▶ [Exercise]:
The result should be the lines from the one holding "### Dependencies" to the final line of the records, retyped exactly.

---------- Data records

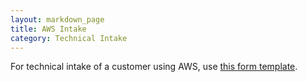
 ```yaml
---
layout: markdown_page
title: AWS Intake
category: Technical Intake
---
```


For technical intake of a customer using AWS, use [this form template](https://docs.google.com/spreadsheets/d/1y4Xqre4pS37FQ_xemujRmWdH5jB3NjU_ptCZ0dE5IWg/edit#gid=0/index.html.md).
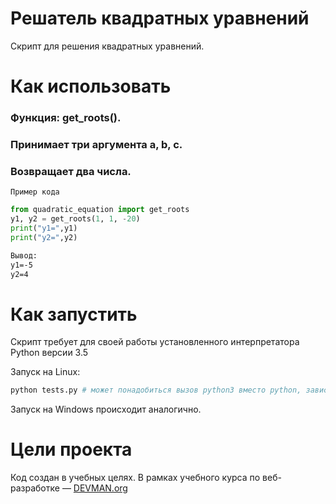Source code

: # Решатель квадратных уравнений

Cкрипт для решения квадратных уравнений.

# Как использовать
### Функция: get_roots().
### Принимает три аргумента a, b, c.
### Возвращает два числа.
```
Пример кода
```

```python
from quadratic_equation import get_roots
y1, y2 = get_roots(1, 1, -20)
print("y1=",y1)
print("y2=",y2)
```
```cmd
Вывод:
y1=-5
y2=4
```

# Как запустить

Скрипт требует для своей работы установленного интерпретатора Python версии 3.5

Запуск на Linux:

```bash
python tests.py # может понадобиться вызов python3 вместо python, зависит от настроек операционной системы
```

Запуск на Windows происходит аналогично.

# Цели проекта

Код создан в учебных целях. В рамках учебного курса по веб-разработке ― [DEVMAN.org](https://devman.org)
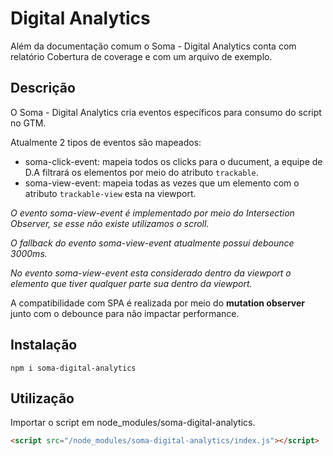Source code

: # Digital Analytics

Além da documentação comum o Soma - Digital Analytics conta com relatório Cobertura de coverage e com um arquivo de exemplo.

## Descrição

O Soma - Digital Analytics cria eventos específicos para consumo do script no GTM.

Atualmente 2 tipos de eventos são mapeados:

- soma-click-event: mapeia todos os clicks para o ducument, a equipe de D.A filtrará os elementos por meio do atributo ```trackable```.
- soma-view-event: mapeia todas as vezes que um elemento com o atributo ```trackable-view``` esta na viewport.

_O evento soma-view-event é implementado por meio do Intersection Observer, se esse não existe utilizamos o scroll._

_O fallback do evento soma-view-event atualmente possui debounce 3000ms._

_No evento soma-view-event esta considerado dentro da viewport o elemento que tiver qualquer parte sua dentro da viewport._

A compatibilidade com SPA é realizada por meio do **mutation observer** junto com o debounce para não impactar performance.


## Instalação

```shell
npm i soma-digital-analytics
```

## Utilização

Importar o script em node_modules/soma-digital-analytics.

```html
<script src="/node_modules/soma-digital-analytics/index.js"></script>
```
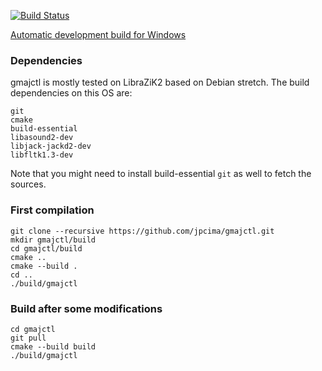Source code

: [![Build Status](https://semaphoreci.com/api/v1/jpcima/gmajctl-2/branches/master/badge.svg)](https://semaphoreci.com/jpcima/gmajctl-2)

[Automatic development build for Windows](http://jpcima.sdf1.org/software/development/GMajCtl/gmajctl-dev-win32.zip)

### Dependencies
gmajctl is mostly tested on LibraZiK2 based on Debian stretch.
The build dependencies on this OS are:
```
git
cmake
build-essential
libasound2-dev
libjack-jackd2-dev
libfltk1.3-dev
```
Note that you might need to install build-essential `git` as well to fetch the sources.

### First compilation

```
git clone --recursive https://github.com/jpcima/gmajctl.git
mkdir gmajctl/build
cd gmajctl/build
cmake ..
cmake --build .
cd ..
./build/gmajctl
```
### Build after some modifications

```
cd gmajctl
git pull
cmake --build build
./build/gmajctl
```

--------------------

▶ [Result of the task]:
### Dependencies
gmajctl is mostly tested on LibraZiK2 based on Debian stretch.
The build dependencies on this OS are:
```
git
cmake
build-essential
libasound2-dev
libjack-jackd2-dev
libfltk1.3-dev
```
Note that you might need to install build-essential `git` as well to fetch the sources.

### First compilation

```
git clone --recursive https://github.com/jpcima/gmajctl.git
mkdir gmajctl/build
cd gmajctl/build
cmake ..
cmake --build .
cd ..
./build/gmajctl
```
### Build after some modifications

```
cd gmajctl
git pull
cmake --build build
./build/gmajctl
```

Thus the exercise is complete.